Pés e mãos atados diante dos fatos.
Observador, sou observado, perscrutado, analisado...
Ave louca, na grade da prisão, me debato.
Preso, não canto!
Solto, fazem alvo de meu coração.
Penugem dourada, feneço, esqueço os martírios
- Inesquecíveis algozes.
Matéria pesada, ferida, inerte, atirada ao chão,
Não consegue se erguer.
Pisoteada, marcada, cuspida - tenho asas partidas
E a voz travada na garganta
- Canora ave que não canta.
E esplendor do vôo, o ouro das asas
Me foram roubados;
O doce da voz o fel dos homens amargou.
Corpo ferido, peito silenciado, coração lacerado...
O que me resta?
Não sei...
A primavera chegou e só o espírito paira, agora,
Sobre o que já fui um dia.
Apenas com ele vôo, apenas ele existe.
A matéria, a caixa, essa jaz destruída, abandonada...
O corpo aniquilado repousa, imolação feita de chamas
Para que, talvez, das cinzas, surja o corpo novo do novo ser.
A busca (inútil?) de um significado para essa existência...
Durmo em paz,
       enfim.

(18/10/1988, 17:21)

25 de jan. de 2010

Imagem Virtual

(da série de textos perdidos)

Passeando os olhos pelos jardins, descobri que ainda não saí de dentro do espelho.
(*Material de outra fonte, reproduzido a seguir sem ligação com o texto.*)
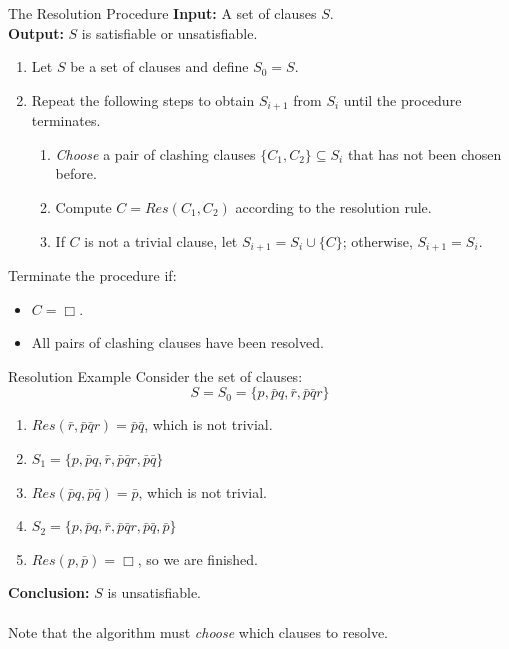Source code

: \documentclass[style=sailor,size=12pt]{powerdot}
\theoremstyle{definition}
\newenvironment{ex}[1]
  {\renewcommand\theinnerexample{#1}\innerexample}
  {\endinnerexample}
\begin{document}
\begin{wideslide}[bm=,toc=]{The Resolution Procedure}
{ \bf Input:} A set of clauses $S$.\\
{ \bf Output:} $S$ is satisfiable or unsatisfiable.\\
\begin{enumerate}
\item Let $S$ be a set of clauses and define $S_0 = S$.
\item Repeat the following steps to obtain $S_{i+1}$ from $S_i$ until
the procedure terminates.
\begin{enumerate}
\item \emph{Choose} a pair of clashing clauses $\{C_1,C_2\} \subseteq S_i$ that
has not been chosen before.
\item Compute $C = Res(C_1,C_2)$ according to the resolution rule.
\item If $C$ is not a trivial clause, let $S_{i + 1} = S_i \cup \{C\}$;
otherwise, $S_{i+1} = S_i$.
\end{enumerate}
\end{enumerate}
Terminate the procedure if:
\begin{itemize}
\item $C = \Box$.
\item All pairs of clashing clauses have been resolved. 
\end{itemize}

\end{wideslide}

\begin{wideslide}[bm=,toc=]{Resolution Example}
\begin{ex}{4.19}
Consider the set of clauses:
\[
  S  = S_0 = \{p,\bar{p}q,\bar{r},\bar{p}\bar{q}r\}
  \]
\end{ex}
\begin{enumerate}
\item $Res(\bar{r},\bar{p}\bar{q}r) = \bar{p}\bar{q}$, which is not trivial.
\item $S_1  = \{p,\bar{p}q,\bar{r},\bar{p}\bar{q}r, \bar{p}\bar{q}\}$
\item $Res(\bar{p}q,\bar{p}\bar{q}) = \bar{p}$, which is not trivial.
\item $S_2  = \{p,\bar{p}q,\bar{r},\bar{p}\bar{q}r, \bar{p}\bar{q}, \bar{p}\}$
\item $Res(p,\bar{p}) = \Box $, so we are finished.
\end{enumerate}
{\bf Conclusion:} $S$ is unsatisfiable.\\
~\\
Note that the algorithm must \emph{choose} which clauses to resolve.
\end{wideslide}
\end{document}
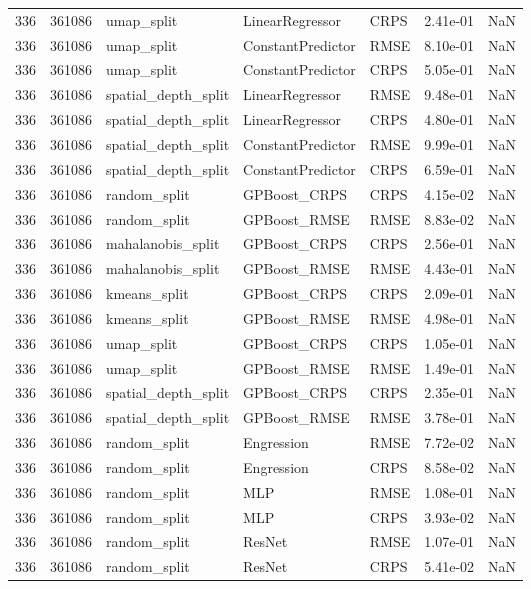 \begin{tabular}{rrlllrr}
336 & 361086 & umap\_split & LinearRegressor & CRPS & 2.41e-01 & NaN \\
336 & 361086 & umap\_split & ConstantPredictor & RMSE & 8.10e-01 & NaN \\
336 & 361086 & umap\_split & ConstantPredictor & CRPS & 5.05e-01 & NaN \\
336 & 361086 & spatial\_depth\_split & LinearRegressor & RMSE & 9.48e-01 & NaN \\
336 & 361086 & spatial\_depth\_split & LinearRegressor & CRPS & 4.80e-01 & NaN \\
336 & 361086 & spatial\_depth\_split & ConstantPredictor & RMSE & 9.99e-01 & NaN \\
336 & 361086 & spatial\_depth\_split & ConstantPredictor & CRPS & 6.59e-01 & NaN \\
336 & 361086 & random\_split & GPBoost\_CRPS & CRPS & 4.15e-02 & NaN \\
336 & 361086 & random\_split & GPBoost\_RMSE & RMSE & 8.83e-02 & NaN \\
336 & 361086 & mahalanobis\_split & GPBoost\_CRPS & CRPS & 2.56e-01 & NaN \\
336 & 361086 & mahalanobis\_split & GPBoost\_RMSE & RMSE & 4.43e-01 & NaN \\
336 & 361086 & kmeans\_split & GPBoost\_CRPS & CRPS & 2.09e-01 & NaN \\
336 & 361086 & kmeans\_split & GPBoost\_RMSE & RMSE & 4.98e-01 & NaN \\
336 & 361086 & umap\_split & GPBoost\_CRPS & CRPS & 1.05e-01 & NaN \\
336 & 361086 & umap\_split & GPBoost\_RMSE & RMSE & 1.49e-01 & NaN \\
336 & 361086 & spatial\_depth\_split & GPBoost\_CRPS & CRPS & 2.35e-01 & NaN \\
336 & 361086 & spatial\_depth\_split & GPBoost\_RMSE & RMSE & 3.78e-01 & NaN \\
336 & 361086 & random\_split & Engression & RMSE & 7.72e-02 & NaN \\
336 & 361086 & random\_split & Engression & CRPS & 8.58e-02 & NaN \\
336 & 361086 & random\_split & MLP & RMSE & 1.08e-01 & NaN \\
336 & 361086 & random\_split & MLP & CRPS & 3.93e-02 & NaN \\
336 & 361086 & random\_split & ResNet & RMSE & 1.07e-01 & NaN \\
336 & 361086 & random\_split & ResNet & CRPS & 5.41e-02 & NaN \\

\end{tabular}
Ter uma janela aberta e uma visão virtual de uma realidade impalpável... que grande mistério. Quem não acreditar em contos de fadas não poderá entender, jamais, "As Aventuras de Alice Através do Espelho". Minha realidade é um outro mundo. Mas não posso provar a todos sua existência. É preciso crer tanto na imaginação quanto na realidade invisível.

Sou um mago passeando pelos jardins dentro do espelho com a minha janela aberta. Assim consigo fazer com que as pessoas, para me entenderem, atravessem o espelho e enxerguem através da minha janela. Poucas conseguiram.

Não sou tão humano para ser comum. A minha imagem é virtual.

(26/10/1986 - 17:35)

Escrito numa época em que pouco se falava em realidade virtual. A virtualidade era, de fato, aquela da imagem que se formava no espelho, um conceito explicado nas aulas de física e do qual já não me lembro dos detalhes - algo como a imagem não se formar na superfície do espelho, mas em um ponto posterior, inexistente na realidade, uma coisa assim. Fica a curiosidade. E a voz de um eu lírico extremamente presunçoso (rs).

De paredes e biscoitos

Viajando no espelho
Abri minha janela
E as borboletas de primavera,
Em migração, me levaram a viajar
Pelo interior do mundo
E me descobri escrevendo em paredes
E comendo biscoitos.

(25/10/1986 - 20h00)

Anulação

E, de repente, não mais que engano
- Um mal-entendido -
Palavras mal colocadas,
Apreensão dos erros cometidos.
Jogo de agressões
Mágoas... mágoas...
Verbalização tresloucada
E sem sentido. Portas cerradas.
A desistência, desinência
Da auto-anulação.
A carência e a solidão e,
De sobra, pro resto,
A dor sinonimando
A auto-flagelação.

(19-20/11/1984)

O Poeta

(da série de textos perdidos)

Numa tarde comum, de um dia comum, saiu por aí o poeta em sua caminhada sem rumo.
Era um poeta comum, de mochila nas costas, idéias de monte na cabeça, pouco dinheiro no bolso, blue jeans, tênis, camiseta, cantarolando qualquer coisa para distrair.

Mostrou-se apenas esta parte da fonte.